BookTrib: Talking about your characters for a moment, Isabel not only occupies the role of associate director, but she’s a woman of color, a mother and a scientist. Can you tell us a little about the creation of the character, and how she really affects the people and plot of the novel?

BJC: Once I had decided to write about genetic therapy I imagined a young, talented, female scientist who has hopes for both a successful career and a family. I created Isabel Canto, who came from a loving extended family in Mexico, earned her PhD at the University of Washington, competed a post-doctoral fellowship at the University of Texas, dated many men but found no great love, and now, as an associate director of the Institute for Genome Modification at prestigious Pembrook Atlantic University, discovers she is pregnant.

Isabel’s pregnancy affects her relationships with the other members of her lab: Linus Winter, the director of the Institute for Genome Modification; Franklin Marks, a post-doctoral fellow there who is the father of her child; and Eve Huerta, Linus’s twenty-seven-year-old African American PhD student. To get some humor in the novel, I turned Eve into Isabel’s best friend, an irreverent, clever, and funny companion.

To show that Isabel eventually got what she wanted—a successful career, a great love, and children—I had to set Aldo’s story in the past. So I told Aldo’s story as a novel that Isabel wrote and presented to her son Lino on his sixteenth birthday. Her messages to her son intercalated in the novel exhibit the wisdom and emotional equanimity she has achieved over the sixteen years.

BookTrib: Finally, can we expect to see more books coming from you, and do you have any advice that you would give to aspiring or struggling writers?

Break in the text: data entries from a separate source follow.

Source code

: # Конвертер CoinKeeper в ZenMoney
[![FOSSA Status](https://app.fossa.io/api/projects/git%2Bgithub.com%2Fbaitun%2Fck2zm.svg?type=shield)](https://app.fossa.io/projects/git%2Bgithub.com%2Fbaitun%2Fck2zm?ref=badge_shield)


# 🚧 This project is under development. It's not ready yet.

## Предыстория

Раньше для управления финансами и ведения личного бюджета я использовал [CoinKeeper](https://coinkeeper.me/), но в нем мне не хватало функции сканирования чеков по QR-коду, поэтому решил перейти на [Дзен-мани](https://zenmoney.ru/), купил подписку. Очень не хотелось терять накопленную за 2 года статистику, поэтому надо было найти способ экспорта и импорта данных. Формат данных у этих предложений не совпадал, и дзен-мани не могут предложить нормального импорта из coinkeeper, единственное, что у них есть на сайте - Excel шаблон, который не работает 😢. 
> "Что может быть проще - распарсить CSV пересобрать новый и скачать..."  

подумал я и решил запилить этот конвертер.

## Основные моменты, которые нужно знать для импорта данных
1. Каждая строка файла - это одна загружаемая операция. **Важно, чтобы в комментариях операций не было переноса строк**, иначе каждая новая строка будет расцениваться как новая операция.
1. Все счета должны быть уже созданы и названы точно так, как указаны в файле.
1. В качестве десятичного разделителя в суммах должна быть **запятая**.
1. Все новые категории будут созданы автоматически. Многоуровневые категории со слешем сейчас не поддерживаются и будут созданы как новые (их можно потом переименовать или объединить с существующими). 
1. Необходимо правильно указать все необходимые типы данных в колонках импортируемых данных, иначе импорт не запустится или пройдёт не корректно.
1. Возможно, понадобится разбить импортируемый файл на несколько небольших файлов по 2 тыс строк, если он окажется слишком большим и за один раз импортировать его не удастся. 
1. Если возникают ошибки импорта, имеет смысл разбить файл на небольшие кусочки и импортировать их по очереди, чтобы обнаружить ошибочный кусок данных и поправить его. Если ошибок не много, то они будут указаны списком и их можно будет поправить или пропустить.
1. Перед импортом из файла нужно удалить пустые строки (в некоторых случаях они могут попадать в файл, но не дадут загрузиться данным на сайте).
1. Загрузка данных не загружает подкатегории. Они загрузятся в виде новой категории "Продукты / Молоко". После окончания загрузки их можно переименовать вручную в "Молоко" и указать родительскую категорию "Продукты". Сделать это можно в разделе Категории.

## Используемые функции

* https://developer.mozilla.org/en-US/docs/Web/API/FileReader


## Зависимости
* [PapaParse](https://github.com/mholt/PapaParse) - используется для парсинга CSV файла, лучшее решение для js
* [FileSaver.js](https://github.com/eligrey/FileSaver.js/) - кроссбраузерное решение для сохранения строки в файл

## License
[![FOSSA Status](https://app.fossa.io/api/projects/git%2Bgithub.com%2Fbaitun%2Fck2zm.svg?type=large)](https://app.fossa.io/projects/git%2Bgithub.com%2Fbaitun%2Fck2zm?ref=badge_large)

BJC: To answer your first question, Yes, oh, yes! ‘Aldo’ is my fourth novel, and my first thriller. I hope to keep writing novels as long as I can keep body and soul together!

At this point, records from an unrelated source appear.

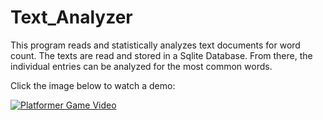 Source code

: # Text_Analyzer
 
This program reads and statistically analyzes text documents for word count. The texts are read and stored in a Sqlite Database. From there, the individual entries can be analyzed for the most common words. 

Click the image below to watch a demo:

[![Platformer Game Video](https://img.youtube.com/vi/d8rSk3xPgVA/0.jpg)](https://www.youtube.com/watch?v=d8rSk3xPgVA)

I have written and published (with Black Opal Books) three “cozy mysteries” in my Witherston Murder Mystery series: Downstream (2014), Fairfield’s Auction (2016), and Dam Witherston (2017). I am working on another Witherston Murder Mystery now, with the expectation of publishing it in 2019.

My advice to aspiring writers: If you want to write a novel, get started. You can write it if you really want to write it, and you will learn how to do it by doing it. Writing not only exercises the imagination, it makes you a better writer!

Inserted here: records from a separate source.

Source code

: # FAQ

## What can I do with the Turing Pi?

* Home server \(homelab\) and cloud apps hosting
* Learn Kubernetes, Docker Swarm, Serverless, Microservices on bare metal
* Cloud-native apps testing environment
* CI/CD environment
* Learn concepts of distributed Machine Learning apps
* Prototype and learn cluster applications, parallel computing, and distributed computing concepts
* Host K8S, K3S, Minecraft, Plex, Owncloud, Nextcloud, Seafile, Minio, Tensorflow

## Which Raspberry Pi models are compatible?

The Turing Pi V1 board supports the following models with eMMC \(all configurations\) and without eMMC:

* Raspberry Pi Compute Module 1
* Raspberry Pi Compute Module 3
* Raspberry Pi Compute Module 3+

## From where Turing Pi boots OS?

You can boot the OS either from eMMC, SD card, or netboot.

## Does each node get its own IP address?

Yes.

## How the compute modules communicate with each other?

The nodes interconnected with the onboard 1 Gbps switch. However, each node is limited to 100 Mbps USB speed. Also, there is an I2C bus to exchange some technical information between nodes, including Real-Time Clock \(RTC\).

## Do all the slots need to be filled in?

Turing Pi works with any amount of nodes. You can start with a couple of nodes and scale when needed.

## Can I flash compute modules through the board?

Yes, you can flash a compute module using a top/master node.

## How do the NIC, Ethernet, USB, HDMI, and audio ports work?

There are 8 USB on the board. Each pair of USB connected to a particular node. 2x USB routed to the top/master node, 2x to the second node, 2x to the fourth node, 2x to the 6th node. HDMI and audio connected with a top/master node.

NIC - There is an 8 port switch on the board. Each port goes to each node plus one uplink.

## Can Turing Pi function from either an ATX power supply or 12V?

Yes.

Finally, don’t be afraid of a steep learning curve. In ‘Aldo,’ as in all my other books, I have written about what I wanted to learn, not what I already knew. I like a steep learning curve, for I believe that a steep learning curve inspires one’s best.

 

This interview has been edited and condensed for space. 

Aldo‘ is now available for purchase. For more information on the author, please visit her website at bettyjeancraigebooks.weebly.com

ABOUT THE AUTHOR

Dr. Betty Jean Craige is Professor Emerita of Comparative Literature and Director Emerita of the Willson Center for Humanities and Arts at the University of Georgia. She has lived in Athens, Georgia, for almost forty-five years, and published books in the fields of literature, history of ideas, politics, ecology, and art. Her most recent non-academic books are Conversations with Cosmo: At Home with an African Grey Parrot (2010) published by Sherman Asher Publishing, and three Witherston Murder Mysteries, Downstream (2014), Fairfield’s Auction (2016), and Dam Witherston (2017), published by Black Opal Books. Her latest work – Aldo, a very different kind of novel, a suspense thriller – is set for release in March 2018 with Black Opal Books.